GTX 480 SLI PCIe Bandwidth Perf. - x16/x16 vs. x4/x4 @ [H]

I'm wondering just how much the sli bridge comes into play with this as well. Time to research that little piece of hardware to see what all it actualy does.


Hehe, the SLI and CFX bridges are "free" though and yes we have seen where not using them does cause issues, but not all the time. Take yours off and see if you see a difference or if the tech will even work. I have seen different results. But generally, yes, use the bridges for SLI and CFX.
 
So what I'm reading here, is that at PCIe 4x a single card as powerful as the 480gtx still dose not consume enough bandwidth to fully tap out an AGP slot with the exception of the most demanding of cases. And, even at that point, the difference is hardly noticeable during game play, and really only shows up on bench marks and test graphs. (Agp 8x is 2133MB/s where as PCIe 1x is 500MB/s, there for PCIe 4x is 2000MB/s) and as such, the difference is about 6.65% in lane bandwidth..
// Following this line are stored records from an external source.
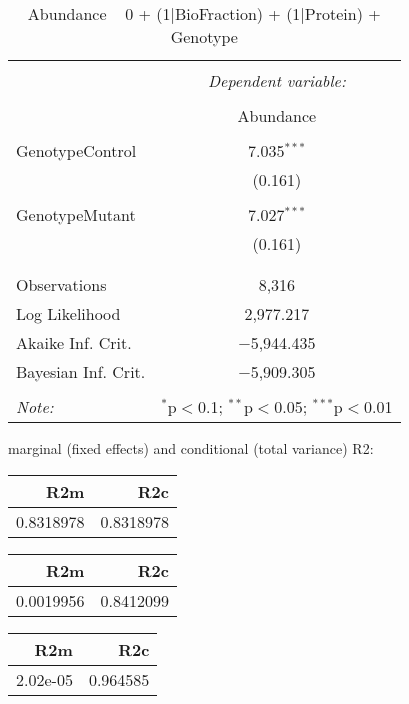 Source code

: \documentclass[11pt]{report}
\begin{document}
\begin{table}[!htbp] \centering 
  \caption{Abundance ~ 0 + (1|BioFraction) + (1|Protein) + Genotype} 
  \label{} 
\begin{tabular}{@{\extracolsep{5pt}}lc} 
\\[-1.8ex]\hline 
\hline \\[-1.8ex] 
 & \multicolumn{1}{c}{\textit{Dependent variable:}} \\ 
\cline{2-2} 
\\[-1.8ex] & Abundance \\ 
\hline \\[-1.8ex] 
 GenotypeControl & 7.035$^{***}$ \\ 
  & (0.161) \\ 
  & \\ 
 GenotypeMutant & 7.027$^{***}$ \\ 
  & (0.161) \\ 
  & \\ 
\hline \\[-1.8ex] 
Observations & 8,316 \\ 
Log Likelihood & 2,977.217 \\ 
Akaike Inf. Crit. & $-$5,944.435 \\ 
Bayesian Inf. Crit. & $-$5,909.305 \\ 
\hline 
\hline \\[-1.8ex] 
\textit{Note:}  & \multicolumn{1}{r}{$^{*}$p$<$0.1; $^{**}$p$<$0.05; $^{***}$p$<$0.01} \\ 
\end{tabular} 
\end{table} 
marginal (fixed effects) and conditional (total variance) R2:

\begin{tabular}{r|r}
\hline
R2m & R2c\\
\hline
0.8318978 & 0.8318978\\
\hline
\end{tabular}

\begin{tabular}{r|r}
\hline
R2m & R2c\\
\hline
0.0019956 & 0.8412099\\
\hline
\end{tabular}

\begin{tabular}{r|r}
\hline
R2m & R2c\\
\hline
2.02e-05 & 0.964585\\
\hline
\end{tabular}
\end{document}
I show a difference of min 12.37% max 1.8% avg 3.21% between 16x2 and 4x2. the extra 133mbs afforded by agp 8x almost nearly completely makes up the difference (and it just might totally make up the difference in a canned benchmark) your looking at ~5% difference on the very low end of the most taxing games, on the best hardware. I doubt you would notice..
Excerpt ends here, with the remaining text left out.